● EXERCISE
In the entries that follow, the first line to write out is the one containing "the dust off", and the last is the one containing "I couldn't say". Reproduce that stretch exactly, with nothing before or after it.

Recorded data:
****************
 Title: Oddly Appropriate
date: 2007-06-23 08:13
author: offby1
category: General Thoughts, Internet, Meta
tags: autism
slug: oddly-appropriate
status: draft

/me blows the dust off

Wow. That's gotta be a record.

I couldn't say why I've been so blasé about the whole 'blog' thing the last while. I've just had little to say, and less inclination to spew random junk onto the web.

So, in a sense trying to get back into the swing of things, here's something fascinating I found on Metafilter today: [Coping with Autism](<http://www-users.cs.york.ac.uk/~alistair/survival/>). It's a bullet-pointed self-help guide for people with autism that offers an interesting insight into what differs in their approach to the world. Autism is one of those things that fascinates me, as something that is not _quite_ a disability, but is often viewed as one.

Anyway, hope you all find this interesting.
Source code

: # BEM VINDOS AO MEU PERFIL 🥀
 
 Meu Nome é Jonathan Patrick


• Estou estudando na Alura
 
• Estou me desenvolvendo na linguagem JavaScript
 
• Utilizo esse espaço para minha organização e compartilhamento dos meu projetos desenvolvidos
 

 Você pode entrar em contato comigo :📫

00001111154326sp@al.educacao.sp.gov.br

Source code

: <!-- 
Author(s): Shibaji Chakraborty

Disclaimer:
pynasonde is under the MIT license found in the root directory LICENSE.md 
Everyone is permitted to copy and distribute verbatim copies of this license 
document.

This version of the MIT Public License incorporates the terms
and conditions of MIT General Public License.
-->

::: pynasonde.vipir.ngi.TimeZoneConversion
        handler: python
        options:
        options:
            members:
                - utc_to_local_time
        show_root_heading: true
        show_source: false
****************
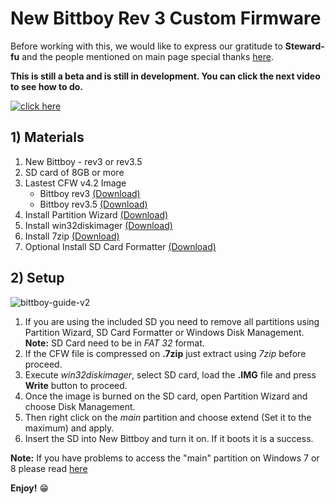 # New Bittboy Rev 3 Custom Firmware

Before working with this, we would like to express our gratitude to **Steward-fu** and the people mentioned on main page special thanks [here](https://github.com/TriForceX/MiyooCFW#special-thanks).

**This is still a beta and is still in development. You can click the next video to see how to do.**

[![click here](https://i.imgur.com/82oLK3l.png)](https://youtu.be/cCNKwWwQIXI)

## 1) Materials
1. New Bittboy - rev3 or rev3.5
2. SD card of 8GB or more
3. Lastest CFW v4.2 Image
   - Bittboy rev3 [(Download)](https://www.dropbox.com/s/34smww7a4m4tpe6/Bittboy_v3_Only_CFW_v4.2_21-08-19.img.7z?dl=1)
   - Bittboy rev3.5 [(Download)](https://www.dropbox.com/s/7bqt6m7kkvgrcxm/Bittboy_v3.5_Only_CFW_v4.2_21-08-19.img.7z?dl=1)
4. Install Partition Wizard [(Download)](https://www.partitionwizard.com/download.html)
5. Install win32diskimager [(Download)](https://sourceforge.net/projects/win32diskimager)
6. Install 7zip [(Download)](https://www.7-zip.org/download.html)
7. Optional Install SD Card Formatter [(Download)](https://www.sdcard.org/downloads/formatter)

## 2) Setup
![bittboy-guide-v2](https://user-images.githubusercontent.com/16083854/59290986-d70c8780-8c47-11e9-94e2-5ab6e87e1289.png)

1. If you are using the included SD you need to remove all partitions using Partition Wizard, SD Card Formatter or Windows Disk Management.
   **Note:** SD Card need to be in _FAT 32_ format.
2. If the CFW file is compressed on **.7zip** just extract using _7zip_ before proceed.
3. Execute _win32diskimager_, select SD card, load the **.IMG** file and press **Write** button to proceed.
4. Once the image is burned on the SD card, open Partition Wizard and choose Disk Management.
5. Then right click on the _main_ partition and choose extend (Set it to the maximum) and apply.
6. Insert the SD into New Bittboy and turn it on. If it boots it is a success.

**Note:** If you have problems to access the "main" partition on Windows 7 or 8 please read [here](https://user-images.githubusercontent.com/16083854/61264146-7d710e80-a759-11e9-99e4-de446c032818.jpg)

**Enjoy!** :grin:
****************
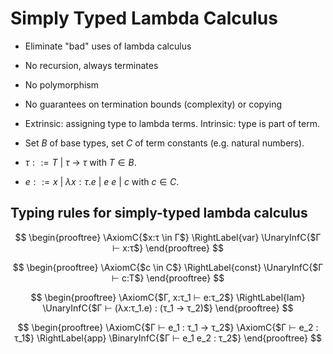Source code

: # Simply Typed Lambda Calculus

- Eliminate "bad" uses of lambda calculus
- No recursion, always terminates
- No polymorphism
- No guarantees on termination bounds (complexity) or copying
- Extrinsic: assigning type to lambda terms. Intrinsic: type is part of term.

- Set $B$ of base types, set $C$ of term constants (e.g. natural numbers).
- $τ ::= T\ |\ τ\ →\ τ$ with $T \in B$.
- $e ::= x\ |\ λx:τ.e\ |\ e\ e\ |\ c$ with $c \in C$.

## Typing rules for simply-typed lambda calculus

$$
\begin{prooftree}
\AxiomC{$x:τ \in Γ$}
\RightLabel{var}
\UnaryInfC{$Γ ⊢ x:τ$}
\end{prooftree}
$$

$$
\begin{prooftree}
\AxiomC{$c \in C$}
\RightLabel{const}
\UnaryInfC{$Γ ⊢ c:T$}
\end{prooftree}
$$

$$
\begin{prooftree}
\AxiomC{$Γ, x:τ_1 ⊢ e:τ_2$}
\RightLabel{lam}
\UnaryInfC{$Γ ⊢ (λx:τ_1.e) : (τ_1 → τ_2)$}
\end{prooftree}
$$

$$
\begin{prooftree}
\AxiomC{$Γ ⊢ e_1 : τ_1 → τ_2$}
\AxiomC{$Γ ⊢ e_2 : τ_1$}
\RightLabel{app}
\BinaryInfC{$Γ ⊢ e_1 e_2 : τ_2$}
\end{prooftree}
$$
****************
● WRITTEN RESPONSE
/me blows the dust off

Wow. That's gotta be a record.

I couldn't say why I've been so blasé about the whole 'blog' thing the last while. I've just had little to say, and less inclination to spew random junk onto the web.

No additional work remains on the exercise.